[Source texts of formatted documents]
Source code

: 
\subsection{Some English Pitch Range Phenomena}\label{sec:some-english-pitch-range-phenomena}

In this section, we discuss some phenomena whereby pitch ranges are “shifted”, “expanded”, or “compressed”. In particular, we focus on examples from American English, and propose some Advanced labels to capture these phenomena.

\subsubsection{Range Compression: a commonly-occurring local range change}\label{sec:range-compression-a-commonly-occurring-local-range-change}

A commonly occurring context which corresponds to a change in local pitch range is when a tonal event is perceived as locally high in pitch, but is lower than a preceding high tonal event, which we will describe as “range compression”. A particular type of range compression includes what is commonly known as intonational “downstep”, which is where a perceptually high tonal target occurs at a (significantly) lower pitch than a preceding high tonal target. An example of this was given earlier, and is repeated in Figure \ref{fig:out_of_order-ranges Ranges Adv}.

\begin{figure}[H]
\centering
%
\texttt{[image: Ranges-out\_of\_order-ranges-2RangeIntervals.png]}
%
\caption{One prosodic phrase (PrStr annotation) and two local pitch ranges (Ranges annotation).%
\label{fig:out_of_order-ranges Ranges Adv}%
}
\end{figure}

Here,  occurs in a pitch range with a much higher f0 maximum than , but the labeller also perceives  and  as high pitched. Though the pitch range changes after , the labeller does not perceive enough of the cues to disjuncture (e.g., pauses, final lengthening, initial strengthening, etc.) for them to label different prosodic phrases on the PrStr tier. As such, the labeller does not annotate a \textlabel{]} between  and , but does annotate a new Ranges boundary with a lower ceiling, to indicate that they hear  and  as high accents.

---

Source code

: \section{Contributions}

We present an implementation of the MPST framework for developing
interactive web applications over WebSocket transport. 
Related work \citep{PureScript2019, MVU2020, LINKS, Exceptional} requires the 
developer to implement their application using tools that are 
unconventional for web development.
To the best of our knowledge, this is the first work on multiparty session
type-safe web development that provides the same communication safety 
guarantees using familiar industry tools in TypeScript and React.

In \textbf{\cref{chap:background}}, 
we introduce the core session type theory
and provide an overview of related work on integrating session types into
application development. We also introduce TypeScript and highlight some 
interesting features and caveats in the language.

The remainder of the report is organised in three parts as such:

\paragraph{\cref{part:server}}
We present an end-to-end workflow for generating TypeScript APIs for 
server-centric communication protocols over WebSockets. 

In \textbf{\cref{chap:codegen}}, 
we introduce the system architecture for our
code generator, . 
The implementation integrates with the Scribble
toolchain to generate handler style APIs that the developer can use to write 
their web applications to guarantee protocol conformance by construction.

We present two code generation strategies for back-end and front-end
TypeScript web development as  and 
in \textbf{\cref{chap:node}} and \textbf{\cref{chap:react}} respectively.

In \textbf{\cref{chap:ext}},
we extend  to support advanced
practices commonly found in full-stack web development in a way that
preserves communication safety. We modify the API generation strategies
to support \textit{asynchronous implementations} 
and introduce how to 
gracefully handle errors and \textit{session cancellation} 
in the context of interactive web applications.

* * *

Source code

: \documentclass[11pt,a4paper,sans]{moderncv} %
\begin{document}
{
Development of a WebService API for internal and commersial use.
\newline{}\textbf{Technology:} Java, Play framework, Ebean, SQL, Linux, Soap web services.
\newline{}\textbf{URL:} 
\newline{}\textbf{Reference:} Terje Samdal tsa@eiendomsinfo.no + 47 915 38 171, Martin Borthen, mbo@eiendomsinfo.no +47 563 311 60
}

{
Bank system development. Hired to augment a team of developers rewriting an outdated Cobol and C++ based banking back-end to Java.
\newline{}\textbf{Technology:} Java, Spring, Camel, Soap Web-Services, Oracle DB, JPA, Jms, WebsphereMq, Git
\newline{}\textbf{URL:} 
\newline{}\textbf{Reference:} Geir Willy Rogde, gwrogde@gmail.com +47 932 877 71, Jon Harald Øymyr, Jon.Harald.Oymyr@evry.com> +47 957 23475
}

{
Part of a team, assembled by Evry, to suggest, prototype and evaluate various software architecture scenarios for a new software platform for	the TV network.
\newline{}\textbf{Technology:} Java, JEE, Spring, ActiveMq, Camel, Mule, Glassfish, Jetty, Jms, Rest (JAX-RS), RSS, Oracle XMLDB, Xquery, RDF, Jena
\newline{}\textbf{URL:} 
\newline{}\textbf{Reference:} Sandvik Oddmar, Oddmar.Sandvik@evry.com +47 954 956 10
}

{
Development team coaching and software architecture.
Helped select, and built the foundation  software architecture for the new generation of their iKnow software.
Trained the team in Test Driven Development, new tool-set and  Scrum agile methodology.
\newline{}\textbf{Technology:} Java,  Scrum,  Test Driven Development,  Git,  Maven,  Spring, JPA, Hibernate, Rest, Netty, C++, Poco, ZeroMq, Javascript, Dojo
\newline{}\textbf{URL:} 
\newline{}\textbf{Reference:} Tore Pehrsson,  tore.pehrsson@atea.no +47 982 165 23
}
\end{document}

Exercise objective:
Above are some records; copy each line there that contains "applications".

Exercise result:
interactive web applications over WebSocket transport. 
their web applications to guarantee protocol conformance by construction.
in the context of interactive web applications.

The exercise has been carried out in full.